The key for me has been to keep the old stuff in place for a first boot so that I could easily recover if I fucked it up. I've never needed it, but it was a nice feeling of safety.
btrfs already supports this using subvolumes but you have to install the OSes manually (no installer supports this OOTB afaik)
however Fedora uses btrfs with two subvolumes (root and home) by default but I haven't found a way to install it without formatting the root filesystem though.
As a professional Yocto-guy-developer-maintainer-dude, I've always wanted a lightweight distro built with Yocto for the desktop. This seems to fit the requirements pretty well! I'd love to pair this with some light and portable notebook.
> even a Pi3B with 1GB RAM will work, or rather "just work" -- I recommend at least a Pi4 with 2GB RAM -- I have the 8GB RAM board.
EasyOS is a container-focused OS with its own in-house containerization mechanism,[2] and it's seemingly not designed for or aimed at Pis specifically.
A fine criteria except for the fact that the rpis have some special problems - the combination of low(ish) ram and unreliable storage? So you can't (shouldn't) expand ram via disk (eats the SD card) - and need to fit everything in ram. This is different from a typical low end netbook/laptop - which might have more ram, and reliable, fast (compared to mechanical hdds) reliable storage (cheap ssd).
In principle I agree - rpis are small/lightweight - but I'm afraid distros would do better targeting rpi or typical "small pc".
Ed: that said, this is (like puppy) designed to run from USB stick, in ram, with a section for user data:
> The default mode is to have a "save" icon on the desktop, to flush RAM to drive whenever you want, or not at all, or at shutdown. Thus, writes to the drive are severely constrained.
Apparently, it requires a 64-bit CPU but I wonder if really early 64-bit CPUs (e.g. 1st gen Intel Core) would work.
x64 has evolved quite dramatically since its inception.
> x64 has evolved quite dramatically since its inception
Can you expound on this?
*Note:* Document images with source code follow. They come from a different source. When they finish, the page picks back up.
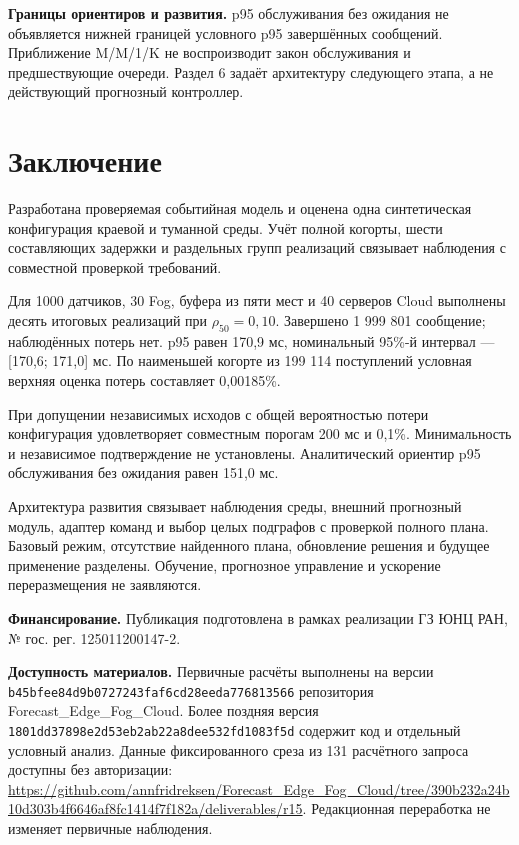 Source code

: \textbf{Границы ориентиров и развития.} p95 обслуживания без ожидания не объявляется нижней границей условного p95 завершённых сообщений. Приближение M/M/1/K не воспроизводит закон обслуживания и предшествующие очереди. Раздел 6 задаёт архитектуру следующего этапа, а не действующий прогнозный контроллер.

\hypertarget{ux437ux430ux43aux43bux44eux447ux435ux43dux438ux435}{%
\section{Заключение}}

Разработана проверяемая событийная модель и оценена одна синтетическая конфигурация краевой и туманной среды. Учёт полной когорты, шести составляющих задержки и раздельных групп реализаций связывает наблюдения с совместной проверкой требований.

Для 1000 датчиков, 30 Fog, буфера из пяти мест и 40 серверов Cloud выполнены десять итоговых реализаций при \(\rho_{50}=0{,}10\). Завершено 1 999 801 сообщение; наблюдённых потерь нет. p95 равен 170,9 мс, номинальный 95\%-й интервал --- {[}170,6; 171,0{]} мс. По наименьшей когорте из 199 114 поступлений условная верхняя оценка потерь составляет 0,00185\%.

При допущении независимых исходов с общей вероятностью потери конфигурация удовлетворяет совместным порогам 200 мс и 0,1\%. Минимальность и независимое подтверждение не установлены. Аналитический ориентир p95 обслуживания без ожидания равен 151,0 мс.

Архитектура развития связывает наблюдения среды, внешний прогнозный модуль, адаптер команд и выбор целых подграфов с проверкой полного плана. Базовый режим, отсутствие найденного плана, обновление решения и будущее применение разделены. Обучение, прогнозное управление и ускорение переразмещения не заявляются.

\textbf{Финансирование.} Публикация подготовлена в рамках реализации ГЗ ЮНЦ РАН, № гос. рег. 125011200147-2.

\textbf{Доступность материалов.} Первичные расчёты выполнены на версии \texttt{b45bfee84d9b0727243faf6cd28eeda776813566} репозитория Forecast\_Edge\_Fog\_Cloud. Более поздняя версия \texttt{1801dd37898e2d53eb2ab22a8dee532fd1083f5d} содержит код и отдельный условный анализ. Данные фиксированного среза из 131 расчётного запроса доступны без авторизации: \url{https://github.com/annfridreksen/Forecast_Edge_Fog_Cloud/tree/390b232a24b10d303b4f6646af8fc1414f7f182a/deliverables/r15}. Редакционная переработка не изменяет первичные наблюдения.
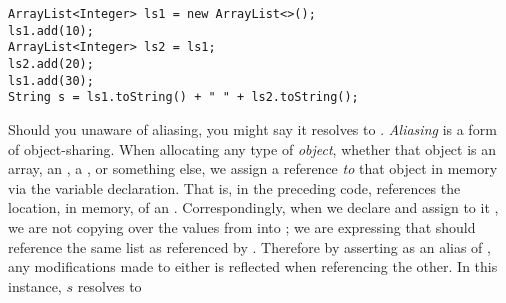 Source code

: \par{
\begin{verbatim}
ArrayList<Integer> ls1 = new ArrayList<>();
ls1.add(10);
ArrayList<Integer> ls2 = ls1;
ls2.add(20);
ls1.add(30);
String s = ls1.toString() + " " + ls2.toString();
\end{verbatim}
}
Should you unaware of aliasing, you might say it resolves to . \textit{Aliasing} is a form of object-sharing. When allocating any type of \textit{object}, whether that object is an array, an , a , or something else, we assign a reference \textit{to} that object in memory via the variable declaration. That is, in the preceding code,  references the location, in memory, of an . Correspondingly, when we declare  and assign to it , we are not copying over the values from  into ; we are expressing that  should reference the same list as referenced by . Therefore by asserting  as an alias of , any modifications made to either is reflected when referencing the other. In this instance, $s$ resolves to 

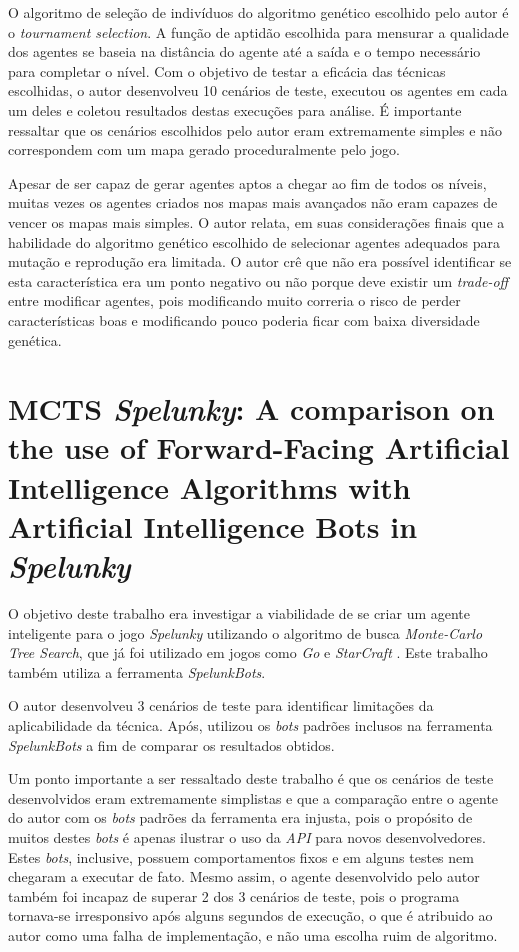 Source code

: O algoritmo de seleção de indivíduos do algoritmo genético escolhido pelo autor
é o \textit{tournament selection}. A função de aptidão escolhida para mensurar a
qualidade dos agentes se baseia na distância do agente até a saída e o tempo
necessário para completar o nível. Com o objetivo de testar a eficácia das
técnicas escolhidas, o autor desenvolveu 10 cenários de teste, executou os
agentes em cada um deles e coletou resultados destas execuções para análise. É
importante ressaltar que os cenários escolhidos pelo autor eram extremamente
simples e não correspondem com um mapa gerado proceduralmente pelo jogo.

Apesar de ser capaz de gerar agentes aptos a chegar ao fim de todos os níveis,
muitas vezes os agentes criados nos mapas mais avançados não eram capazes de
vencer os mapas mais simples. O autor relata, em suas considerações finais que a
habilidade do algoritmo genético escolhido de selecionar agentes adequados para
mutação e reprodução era limitada. O autor crê que não era possível identificar
se esta característica era um ponto negativo ou não porque deve existir um
\textit{trade-off} entre modificar agentes, pois modificando muito correria o
risco de perder características boas e modificando pouco poderia ficar com baixa
diversidade genética. 


\section{MCTS \textit{Spelunky}: A comparison on the use of Forward-Facing
Artificial Intelligence Algorithms with Artificial Intelligence Bots in
\textit{Spelunky}}
O objetivo deste trabalho era investigar a viabilidade de se criar um agente
inteligente para o jogo \textit{Spelunky} utilizando o algoritmo de busca
\textit{Monte-Carlo Tree Search}, que já foi utilizado em jogos como \textit{Go}
e \textit{StarCraft} \cite{spelunky_mcts}. Este trabalho também utiliza a
ferramenta \textit{SpelunkBots}.

O autor desenvolveu 3 cenários de teste para identificar limitações da
aplicabilidade da técnica. Após, utilizou os \textit{bots} padrões inclusos na
ferramenta \textit{SpelunkBots} a fim de comparar os resultados obtidos. 

Um ponto importante a ser ressaltado deste trabalho é que os cenários de teste
desenvolvidos eram extremamente simplistas e que a comparação entre o agente do
autor com os \textit{bots} padrões da ferramenta era injusta, pois o propósito
de muitos destes \textit{bots} é apenas ilustrar o uso da \textit{API} para
novos desenvolvedores. Estes \textit{bots}, inclusive, possuem comportamentos
fixos e em alguns testes nem chegaram a executar de fato. Mesmo assim, o agente
desenvolvido pelo autor também foi incapaz de superar 2 dos 3 cenários de teste,
pois o programa tornava-se irresponsivo após alguns segundos de execução, o que
é atribuido ao autor como uma falha de implementação, e não uma escolha ruim de
algoritmo.


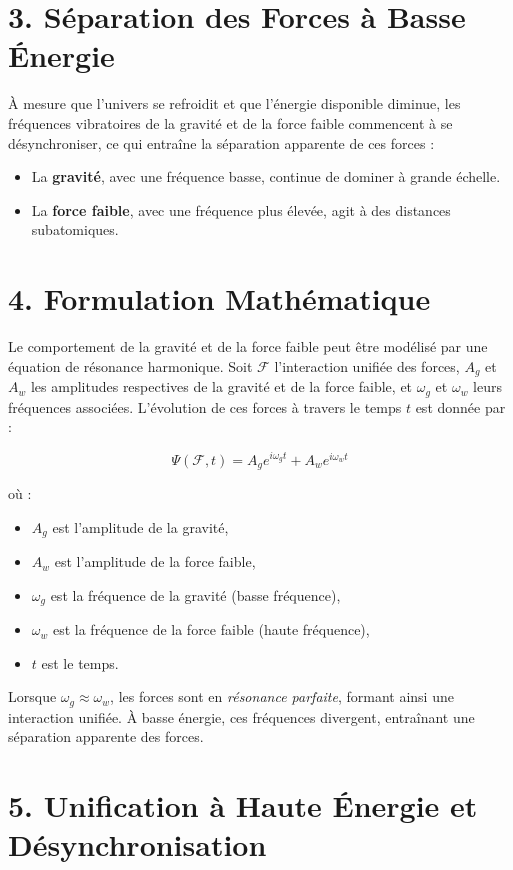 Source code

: \documentclass{article}
\begin{document}
\section{3. Séparation des Forces à Basse Énergie}

À mesure que l'univers se refroidit et que l'énergie disponible diminue, les fréquences vibratoires de la gravité et de la force faible commencent à se désynchroniser, ce qui entraîne la séparation apparente de ces forces :
\begin{itemize}
    \item La \textbf{gravité}, avec une fréquence basse, continue de dominer à grande échelle.
    \item La \textbf{force faible}, avec une fréquence plus élevée, agit à des distances subatomiques.
\end{itemize}

\section{4. Formulation Mathématique}

Le comportement de la gravité et de la force faible peut être modélisé par une équation de résonance harmonique. Soit \( \mathcal{F} \) l'interaction unifiée des forces, \( A_g \) et \( A_w \) les amplitudes respectives de la gravité et de la force faible, et \( \omega_g \) et \( \omega_w \) leurs fréquences associées. L'évolution de ces forces à travers le temps \( t \) est donnée par :

\[
\Psi(\mathcal{F}, t) = A_g e^{i\omega_g t} + A_w e^{i\omega_w t}
\]

où :
\begin{itemize}
    \item \( A_g \) est l'amplitude de la gravité,
    \item \( A_w \) est l'amplitude de la force faible,
    \item \( \omega_g \) est la fréquence de la gravité (basse fréquence),
    \item \( \omega_w \) est la fréquence de la force faible (haute fréquence),
    \item \( t \) est le temps.
\end{itemize}

Lorsque \( \omega_g \approx \omega_w \), les forces sont en \textit{résonance parfaite}, formant ainsi une interaction unifiée. À basse énergie, ces fréquences divergent, entraînant une séparation apparente des forces.

\section{5. Unification à Haute Énergie et Désynchronisation}
\end{document}
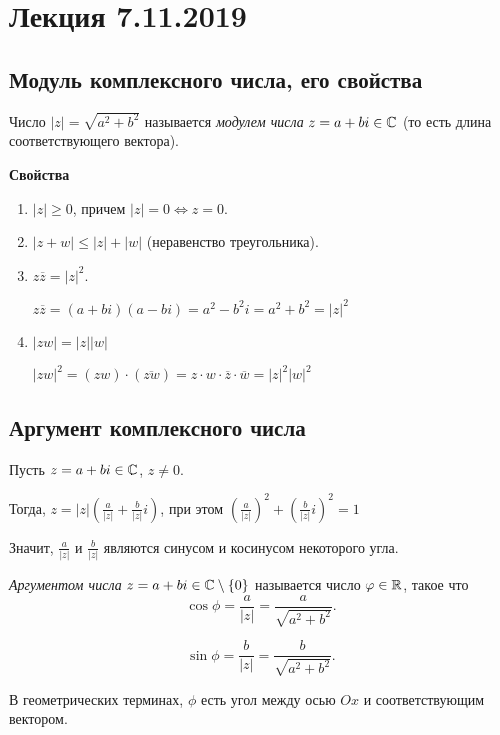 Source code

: \section{Лекция 7.11.2019}

\subsection{Модуль комплексного числа, его свойства}

\begin{definition}
    Число $|z| = \sqrt{a^2 + b^2}$ называется \textit{модулем числа} $z = a + bi \in \mathbb{C}$ (то есть длина соответствующего вектора).
\end{definition}

\textbf{Свойства}
\begin{enumerate}
\item $|z| \geq 0$, причем $|z| = 0 \iff z = 0$.
\item $|z + w| \leq |z| + |w|$ (неравенство треугольника).
\item $z \overline{z} = |z|^2$.

    $z \overline{z} = (a + bi)(a - bi) = a^2 - b^2i = a^2 + b^2 = |z|^2$
\item $|zw| = |z||w|$

    $|zw|^2 = (zw) \cdot (\overline{zw}) = z \cdot w \cdot \overline{z} \cdot \overline{w} = |z|^2 |w|^2$
\end{enumerate}

\begin{comment}
    Из 3) следует, что для $\forall z \neq 0$, $z^{-1} = \frac{\overline{z}}{|z|^2}$, то есть $(a + bi)^{-1} = \frac{a-bi}{a^2 + b^2}$
\end{comment}


\subsection{Аргумент комплексного числа}

Пусть $z = a + bi \in \mathbb{C}$, $z \neq 0$.

Тогда, $z = |z| \left(\frac{a}{|z|} + \frac{b}{|z|}i\right)$, при этом $\left(\frac{a}{|z|}\right)^2 + \left(\frac{b}{|z|}i\right)^2 = 1$

Значит, $\frac{a}{|z|}$ и $\frac{b}{|z|}$ являются синусом и косинусом некоторого угла.

\begin{definition}
    \textit{Аргументом числа} $z = a + bi \in \mathbb{C} \setminus \{0\}$ называется число $\varphi \in \mathbb{R}$, такое что
    \begin{equation*}
        \cos \phi = \frac{a}{|z|} = \frac{a} {\sqrt{a^2 + b^2}}
    .\end{equation*}

    \begin{equation*}
        \sin \phi = \frac{b}{|z|} = \frac{b}{\sqrt{a^2 + b^2}}
    .\end{equation*}

    В геометрических терминах, $\phi$ есть угол между осью $Ox$ и соответствующим вектором.
\end{definition}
Besides AES acceleration and virtualization support, I don't know of any features on modern x64 CPUs that would be a limiting factor in an OS that doesn't 'require' TPM support.
I thought some newer distros dropped 32 bit uefi support - i certainly seem to recall an old thinkpad that wouldn't boot latest Ubuntu lts - but maybe I was wrong and it was old enough to be 32bit (don't think so...).
"This is controversial, however, it is just a different philosophy. The user runs as administrator (root), apps may optionally run as a non-root user or in containers as a "crippled root". The practical outcome is that you never have to type "sudo" or "su" to run anything, nor get hung up with file permissions.
Note, current releases of Easy default to running Firefox as user 'firefox', and SeaMonkey as user 'seamonkey'. It is easy to do the same for any app, that is, run it as its own user, isolated from other users."
> In a traditional "full" installation, the filesystem occupies an entire partition, with the usual /etc, /bin, /usr, /proc, /sys, /tmp, etc. Easy does not install like this.
> Easy installs to hard drive in what we call frugal mode, which occupies just one folder in a partition, allowing to co-exist with whatever else the partition is used for.
Honestly, this is huge. I wish all distros supported this out of the box. It would be a lot less daunting to reinstall your system or try out a new distro if you could preserve your current working system in another directory.